- [The task] Find the word "secs" in the data. Return every line where it appears.

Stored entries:
+++

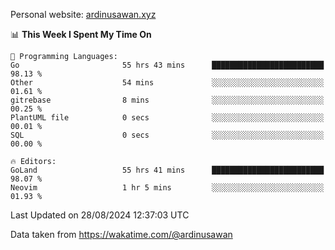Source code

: Personal website: [ardinusawan.xyz](https://ardinusawan.xyz)

<!--START_SECTION:waka-->
📊 **This Week I Spent My Time On** 

```text
💬 Programming Languages: 
Go                       55 hrs 43 mins      █████████████████████████   98.13 % 
Other                    54 mins             ░░░░░░░░░░░░░░░░░░░░░░░░░   01.61 % 
gitrebase                8 mins              ░░░░░░░░░░░░░░░░░░░░░░░░░   00.25 % 
PlantUML file            0 secs              ░░░░░░░░░░░░░░░░░░░░░░░░░   00.01 % 
SQL                      0 secs              ░░░░░░░░░░░░░░░░░░░░░░░░░   00.00 % 

🔥 Editors: 
GoLand                   55 hrs 41 mins      █████████████████████████   98.07 % 
Neovim                   1 hr 5 mins         ░░░░░░░░░░░░░░░░░░░░░░░░░   01.93 % 
```


 Last Updated on 28/08/2024 12:37:03 UTC
<!--END_SECTION:waka-->
Data taken from https://wakatime.com/@ardinusawan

+++

- [Result of the exercise]
PlantUML file            0 secs              ░░░░░░░░░░░░░░░░░░░░░░░░░   00.01 % 
SQL                      0 secs              ░░░░░░░░░░░░░░░░░░░░░░░░░   00.00 % 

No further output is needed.